■ Stored items:
=====

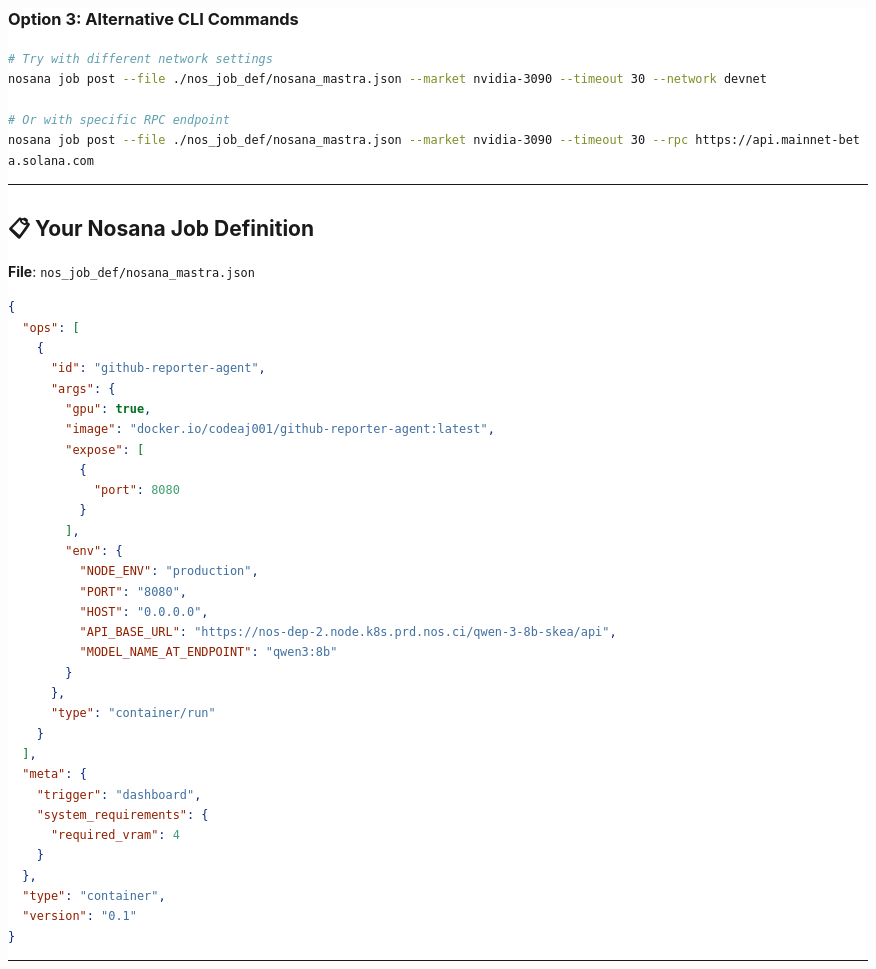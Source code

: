 ### **Option 3: Alternative CLI Commands**
```bash
# Try with different network settings
nosana job post --file ./nos_job_def/nosana_mastra.json --market nvidia-3090 --timeout 30 --network devnet

# Or with specific RPC endpoint
nosana job post --file ./nos_job_def/nosana_mastra.json --market nvidia-3090 --timeout 30 --rpc https://api.mainnet-beta.solana.com
```

---

## 📋 **Your Nosana Job Definition**

**File**: `nos_job_def/nosana_mastra.json`
```json
{
  "ops": [
    {
      "id": "github-reporter-agent",
      "args": {
        "gpu": true,
        "image": "docker.io/codeaj001/github-reporter-agent:latest",
        "expose": [
          {
            "port": 8080
          }
        ],
        "env": {
          "NODE_ENV": "production",
          "PORT": "8080",
          "HOST": "0.0.0.0",
          "API_BASE_URL": "https://nos-dep-2.node.k8s.prd.nos.ci/qwen-3-8b-skea/api",
          "MODEL_NAME_AT_ENDPOINT": "qwen3:8b"
        }
      },
      "type": "container/run"
    }
  ],
  "meta": {
    "trigger": "dashboard",
    "system_requirements": {
      "required_vram": 4
    }
  },
  "type": "container",
  "version": "0.1"
}
```

---
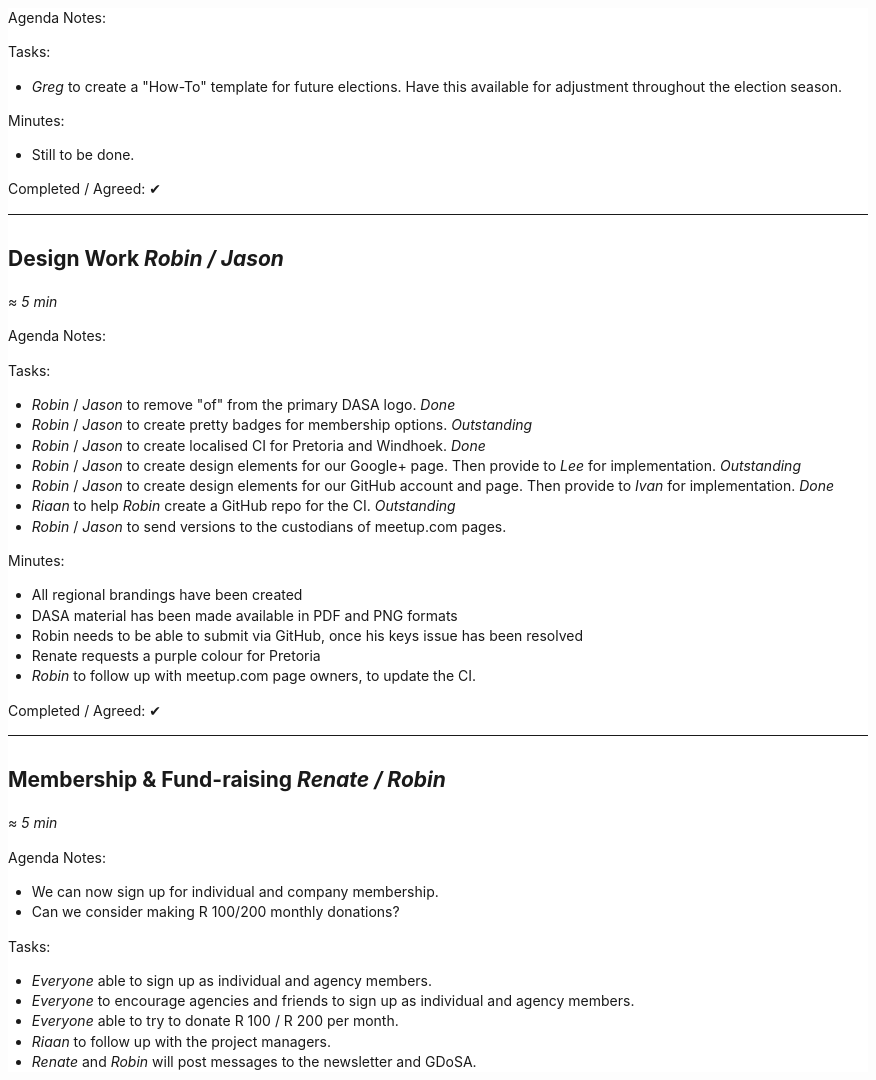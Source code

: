 Agenda Notes:

Tasks:

* *Greg* to create a "How-To" template for future elections. Have this available
  for adjustment throughout the election season.

Minutes:

* Still to be done.

Completed / Agreed: ✔

--------------------------------------------------------------------------------

Design Work *Robin / Jason*
---------------------------
*≈ 5 min*

Agenda Notes:

Tasks:

* *Robin* / *Jason* to remove "of" from the primary DASA logo. *Done*
* *Robin* / *Jason* to create pretty badges for membership options. *Outstanding*
* *Robin* / *Jason* to create localised CI for Pretoria and Windhoek. *Done*
* *Robin* / *Jason* to create design elements for our Google+ page. Then provide
  to *Lee* for implementation. *Outstanding*
* *Robin* / *Jason* to create design elements for our GitHub account and page.
  Then provide to *Ivan* for implementation. *Done*
* *Riaan* to help *Robin* create a GitHub repo for the CI. *Outstanding*
* *Robin* / *Jason* to send versions to the custodians of meetup.com pages. 

Minutes:

* All regional brandings have been created
* DASA material has been made available in PDF and PNG formats
* Robin needs to be able to submit via GitHub, once his keys issue has been resolved
* Renate requests a purple colour for Pretoria
* *Robin* to follow up with meetup.com page owners, to update the CI.

Completed / Agreed: ✔

--------------------------------------------------------------------------------

Membership & Fund-raising *Renate / Robin*
------------------------------------------
*≈ 5 min*

Agenda Notes:

* We can now sign up for individual and company membership.
* Can we consider making R 100/200 monthly donations?

Tasks:

* *Everyone* able to sign up as individual and agency members.
* *Everyone* to encourage agencies and friends  to sign up as individual and
  agency members.
* *Everyone* able to try to donate R 100 / R 200 per month.
* *Riaan* to follow up with the project managers.
* *Renate* and *Robin* will post messages to the newsletter and GDoSA.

=====

■ WHAT YOU ARE ASKED TO DO: Copy every line from the records that holds the string "Jason".

■ RESULT FOR THIS EXERCISE:
Design Work *Robin / Jason*
* *Robin* / *Jason* to remove "of" from the primary DASA logo. *Done*
* *Robin* / *Jason* to create pretty badges for membership options. *Outstanding*
* *Robin* / *Jason* to create localised CI for Pretoria and Windhoek. *Done*
* *Robin* / *Jason* to create design elements for our Google+ page. Then provide
* *Robin* / *Jason* to create design elements for our GitHub account and page.
* *Robin* / *Jason* to send versions to the custodians of meetup.com pages. 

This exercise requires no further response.